At 21.4 times earnings today, the S&P 500 isn't as expensive as it's been in recent years. Still, it's trading well above its long-term average P/E, and bargains remain hard to find.
But Stifel Nicolaus believes it's found one: Schlumberger (NYSE:SLB).
What you need to know
This morning, the St. Louis-based boutique investment banker announced it's upgrading shares of oil and gas services giant Schlumberger to buy from hold while holding firm on its $50 target price.
Why? Thanks largely, if not entirely, to a recent drop in the price of oil, Schlumberger stock has been crushed, and is trading today for half-off its share price of just one year ago. At today's prices, Stifel sees three strong reasons to buy the stock.
Let's review them.
Stifel says there's a "compelling risk/reward" to investing in Schlumberger stock "at current levels" -- a rather bold statement, but not, I think, unreasonable. Consider: At its current share price of $35 and change, Schlumberger stock has a market capitalization of $49.1 billion. Add $14.4 billion in net debt on the balance sheet, and the company's actual enterprise value rises to $63.5 billion.
Now, after two straight years of losing money, Schlumberger turned profitable again last year, and remains so today. Still, with only $2 billion in trailing profits, that works out to a rather steep P/E ratio of 24.6, and an even steeper debt-adjusted P/E of 31.8.
How could numbers this high look "compelling" to Stifel? Well, consider this: According to analysts polled by S&P Global Market Intelligence, Schlumberger's earnings are going to grow steadily over the next five years. Already, 2019 earnings are projected to eke out a small rise over the $1.53 per share the company earned last year -- then shoot up 43% in 2020, and keep on increasing all the way through 2022 at least. That year, analysts forecast Schlumberger will earn $4 a share -- 261% of what it earned in 2018 -- making for a compound annual earnings growth rate of more than 36%.
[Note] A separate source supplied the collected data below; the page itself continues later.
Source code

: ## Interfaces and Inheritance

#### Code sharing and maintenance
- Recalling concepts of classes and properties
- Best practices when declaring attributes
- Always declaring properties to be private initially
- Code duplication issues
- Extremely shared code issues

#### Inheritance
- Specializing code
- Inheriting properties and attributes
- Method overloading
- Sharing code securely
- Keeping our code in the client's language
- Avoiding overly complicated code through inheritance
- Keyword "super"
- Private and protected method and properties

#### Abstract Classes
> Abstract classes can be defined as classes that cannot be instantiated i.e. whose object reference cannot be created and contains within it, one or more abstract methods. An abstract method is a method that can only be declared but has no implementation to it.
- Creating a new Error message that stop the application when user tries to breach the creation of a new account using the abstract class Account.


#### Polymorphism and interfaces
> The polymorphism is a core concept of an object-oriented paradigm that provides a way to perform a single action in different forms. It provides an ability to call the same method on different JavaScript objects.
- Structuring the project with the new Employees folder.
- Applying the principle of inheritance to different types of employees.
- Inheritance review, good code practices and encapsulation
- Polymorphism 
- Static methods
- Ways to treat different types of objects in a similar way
Suffice it to say that a 36% growth rate can make even a debt-adjusted P/E ratio of 32 look cheap.
"Solid" free cash flow
And this story gets even better. Not only is Schlumberger profitable again, you see, but Stifel says it has "solid free cash generation" as well. S&P Global data shows that its free cash flow over the past year approached $2.5 billion -- more than 20% above reported net income of $2 billion.
Looked at from this perspective, Schlumberger stock sells for an enterprise value (essentially the same thing as its debt-adjusted market cap) of only 25.4 times its free cash flow. Relative to the projected growth rate, that makes shares look like an even better bargain.
A "safe" dividend for your portfolio
Granted, oil prices are diving right now, and oil stockpiles are growing -- indicative of weak demand for dinosaur juice, which logically would translate into weak demand for the kind of oil-field services Schlumberger provides to its oil-drilling clients. This could certainly postpone the growth that analysts are forecasting for the company.
But experience has taught us that oil is a cyclical industry, and has been so for decades. Low oil prices always beget high oil prices later on, as underinvestment results in too little supply to meet demand down the road. And yes, the reverse is also true. But that still means that the lower oil prices we are seeing today should give way to higher oil prices, higher oil demand, and higher demand for Schlumberger's services -- eventually.
This leads us to Stifel's third reason for recommending Schlumberger stock today: The company's generous 5.7% dividend yield essentially pays investors to wait until the promised profits of $4 roll around in 2022. At that point, Schlumberger's shares should look so cheap that investors won't be able to help but buy them.
Which is why Stifel recommends you buy the stock today, before its price goes up.